The reggae and dancehall music fraternity has been plunged into mourning following the death of legendary studio engineer and music producer Bobby ‘Bobby Digital’ Dixon, who died yesterday, at age 59 of a kidney-related illness.

Also known as Digital B, Dixon had an illustrious career spanning the genres of dancehall, lovers rock, and roots reggae.  He was the mastermind behind Sizzla’s outstanding, hit-laden album Da real Thing in 2000, and smash-hit songs such as Shabba Ranks’ Peenie Peenie, Just Reality, Live Blanket and Wicked In A Bed; Cocoa Tea and Admiral Tibet’s Serious Times and Garnet Silk’s It’s Growing.

Classics such as Sizzla’s legendary ode to his mother, Black Woman and Child, and Morgan Heritage’s Don’t Haffi Dread, which included the song and album were produced by Digital B, as were Tony Rebel’s greatest hits Teach the Children, Sweet Jamaica and Dog deh yah more than bone.

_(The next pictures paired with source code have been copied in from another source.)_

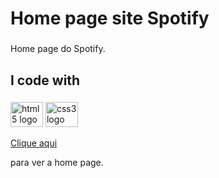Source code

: <h1 align="left">Home page site Spotify</h1>

###

<p align="left">Home page do Spotify.</p>

###

<h2 align="left"></h2>

###

<h2 align="left">I code with</h2>

###

<div align="left">
  <img src="https://cdn.jsdelivr.net/gh/devicons/devicon/icons/html5/html5-original.svg" height="40" width="52" alt="html5 logo"  />
  <img src="https://cdn.jsdelivr.net/gh/devicons/devicon/icons/css3/css3-original.svg" height="40" width="52" alt="css3 logo"  />
</div>

[Clique aqui](https://duartealex1.github.io/home-page-Spotify/)<p align="left">para ver a home page.</p>

###
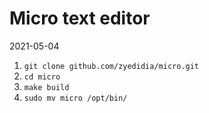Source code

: # Micro text editor

2021-05-04

1. `git clone github.com/zyedidia/micro.git`
2. `cd micro`
3. `make build`
4. `sudo mv micro /opt/bin/`
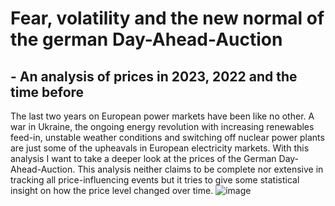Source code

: 
# Fear, volatility and the new normal of the german Day-Ahead-Auction
## - An analysis of prices in 2023, 2022 and the time before

The last two years on European power markets have been like no other. A war in Ukraine, the ongoing energy revolution with increasing renewables feed-in, unstable weather conditions and switching off nuclear power plants are just some of the upheavals in European electricity markets. With this analysis I want to take a deeper look at the prices of the German Day-Ahead-Auction. This analysis neither claims to be complete nor extensive in tracking all price-influencing events but it tries to give some statistical insight on how the price level changed over time. 
![image](https://github.com/marlonmei/DayAhead/assets/54535526/60c1a0e8-acd2-4dc2-ae42-3fc66877f0a4)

Among those mourning his loss are Downsound producer Cordell ‘Skatta’ Burrell, who hailed the late producer as having made an outstanding contribution to Jamaican music and culture.  In his tribute to Dixon, Skatta also posted excerpts from a documentary on the producer on his IG page.
“One of the greatest teachers who’ve empowered so many.  It is with a passion that I even speak on this man’s accomplishments and talent… Honor and respect on all levels Bobby Digital Dixon as a Producer/Engineer/Sound System (Heatwave) owner you’ve inspired so many,” Skatta wrote on his IG page early this morning.

Macka Diamond, disc jockey and music producer ZJ Sparks, University of the West Indies (UWI) lecturer in Cultural Studies Dr. Donna P. Hope and Queen Ifrica were among the ladies in music who posted photographs and tributes to the producer, with Ifrica noting that she was torn by his passing.

“Walk good Blackman Bobby Digital Dixon.  A lot of artists told you thanks when producing meant something in Jamaica.  Tony Rebel is a part of that…,” she noted.

Tony Matterhorn, also lauded Bobby Digital as one of the greatest Jamaican producers, while singer Bugle, dubbed him as one of the island’s greatest who made a remarkable contribution to the music industry.

Dixon was given the moniker ‘Bobby Digital’ during the mid-1980s when producer King Jammy, with whom he worked at the time, started to experiment with digital rhythms.   During that period, Bobby served as the digital engineer and was among those who pioneered the stylizing of the computerized phase of Jamaican music.

At King Jammys, Bobby was the engineer for Frankie Paul’s I Know The Score and Sara, Pinchers Denise; and Admiral Bailey Jump Up.

Dixon has credited Shabba Ranks as among the best artistes he has worked. In fact, his breakthrough as a producer came with the Grammy Kid, as he has production credits on the deejay’s As Raw As Everwhich won the Best Reggae Album Grammy in 1992.

Bobby Digital was a son of Olympic Gardens in Kingston.  He started working with King Jammys in 1985, after which he moved on to establish his Heatwave Studio and Digital B label in 1988 and later his Heatwave sound system.    He is credited as one of the originators of the dancehall genre, and as a mentor and teacher and mentor to many artistes and producers in Jamaica’s music fraternity.